Marcus Harris, after much reluctance, decides to release the film, which becomes a huge success. Fr. Paul is overwhelmed by the nationwide donations his church has received and the movie studio's offer to build a clinic to fight the disease which cost Olga her life.

==Cast==
- Fred MacMurray as Bill Dunnigan
- Alida Valli as Olga (as Valli)
- Frank Sinatra as Father Paul
- Lee J. Cobb as Marcus Harris (as Lee Cobb)
- Harold Vermilyea as Orloff
- Charles Meredith as Father Spinsky
- James Nolan as Tod Jones (as Jim Nolan)
- Veronica Pataky as Anna Klovna
- Philip Ahn as Ming Gow
- Frank Ferguson as Dolan
- Frank Wilcox as Dr. Jennings
- Dorothy Sebastian as Miss Katie Orwin (uncredited)
- Michael Raffetto as Harold Tanby (uncredited)

==Production==
Several exterior scenes were shot on location in Glen Lyon, Pennsylvania, the mining town on which the fictional Coaltown of the novel and film was based. Many of the extras in the film were actual miners working for the Glen-Alden Coal Company.

==Release==
The film encountered distribution difficulties in England because of a boycott against the films of Ben Hecht. Hecht had made derogatory comments about the presence of Britain in Palestine.
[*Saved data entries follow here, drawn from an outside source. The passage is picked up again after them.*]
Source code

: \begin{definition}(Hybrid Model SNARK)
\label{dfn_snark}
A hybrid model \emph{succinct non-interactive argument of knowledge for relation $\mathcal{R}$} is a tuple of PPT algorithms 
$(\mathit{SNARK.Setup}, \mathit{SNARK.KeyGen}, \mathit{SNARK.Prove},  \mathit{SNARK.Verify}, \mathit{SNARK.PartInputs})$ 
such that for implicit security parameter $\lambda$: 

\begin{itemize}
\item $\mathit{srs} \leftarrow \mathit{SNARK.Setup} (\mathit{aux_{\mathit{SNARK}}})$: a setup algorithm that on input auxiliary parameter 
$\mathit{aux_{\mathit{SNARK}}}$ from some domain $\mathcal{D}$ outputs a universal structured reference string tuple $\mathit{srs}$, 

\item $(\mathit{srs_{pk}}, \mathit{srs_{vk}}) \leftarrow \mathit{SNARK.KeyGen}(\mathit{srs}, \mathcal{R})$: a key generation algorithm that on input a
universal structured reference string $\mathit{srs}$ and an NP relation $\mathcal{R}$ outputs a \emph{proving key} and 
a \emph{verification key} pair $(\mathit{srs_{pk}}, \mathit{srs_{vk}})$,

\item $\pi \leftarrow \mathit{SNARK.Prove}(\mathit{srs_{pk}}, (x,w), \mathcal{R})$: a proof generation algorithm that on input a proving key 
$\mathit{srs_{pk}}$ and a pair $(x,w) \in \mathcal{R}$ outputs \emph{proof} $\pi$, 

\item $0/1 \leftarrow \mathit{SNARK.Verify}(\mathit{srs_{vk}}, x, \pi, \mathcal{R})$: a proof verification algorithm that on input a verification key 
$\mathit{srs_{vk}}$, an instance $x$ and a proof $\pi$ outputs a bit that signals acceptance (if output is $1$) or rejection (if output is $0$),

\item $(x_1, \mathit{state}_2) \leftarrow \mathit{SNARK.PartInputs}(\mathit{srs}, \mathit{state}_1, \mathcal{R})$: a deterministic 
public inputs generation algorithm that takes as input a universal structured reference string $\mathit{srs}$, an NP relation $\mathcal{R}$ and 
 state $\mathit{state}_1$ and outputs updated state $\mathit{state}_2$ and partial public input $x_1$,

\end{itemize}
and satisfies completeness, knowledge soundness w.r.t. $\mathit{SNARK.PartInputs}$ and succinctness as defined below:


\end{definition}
The premiere for the film took place on Friday, March 26, 1948 at the then "Park Theater" on Brownsville Road in the coal mining town of Library, Pennsylvania. The town was chosen to host the premiere because it "most resembled a typical American mining community, like the one portrayed in the movie." Accompanying the premiere, a large motorcade escorted movie stars Charles Coburn, Ruth Warrick and Leo Carrillo into the town of Library. The stars visited the War Memorial just down the road from the theater, where they addressed the enormous crowd of locals who showed up for the pomp and celebration.

==Reception==
The Miracle of the Bells was dismissed by critics, and was mentioned in the satirical film book The Golden Turkey Awards, which poked fun at Frank Sinatra's portrayal of Father Paul. Time harshly criticized the film, declaring that "St. Michael ought to sue". In The Nation in 1948, critic James Agee wrote, "As pernicious a gobbet of pseudo-religious asafetida as I have been forced to sniff at, man and Sunday-school-boy. I hereby declare myself the founding father of a Society for the Prevention of Cruelty to God."

The film recorded a loss of $640,000. Bank of America repossessed the film from its producers.

==Radio adaptation==
The Miracle of the Bells was presented on Lux Radio Theatre May 31, 1948. The adaptation starred MacMurray, Valli, and Sinatra.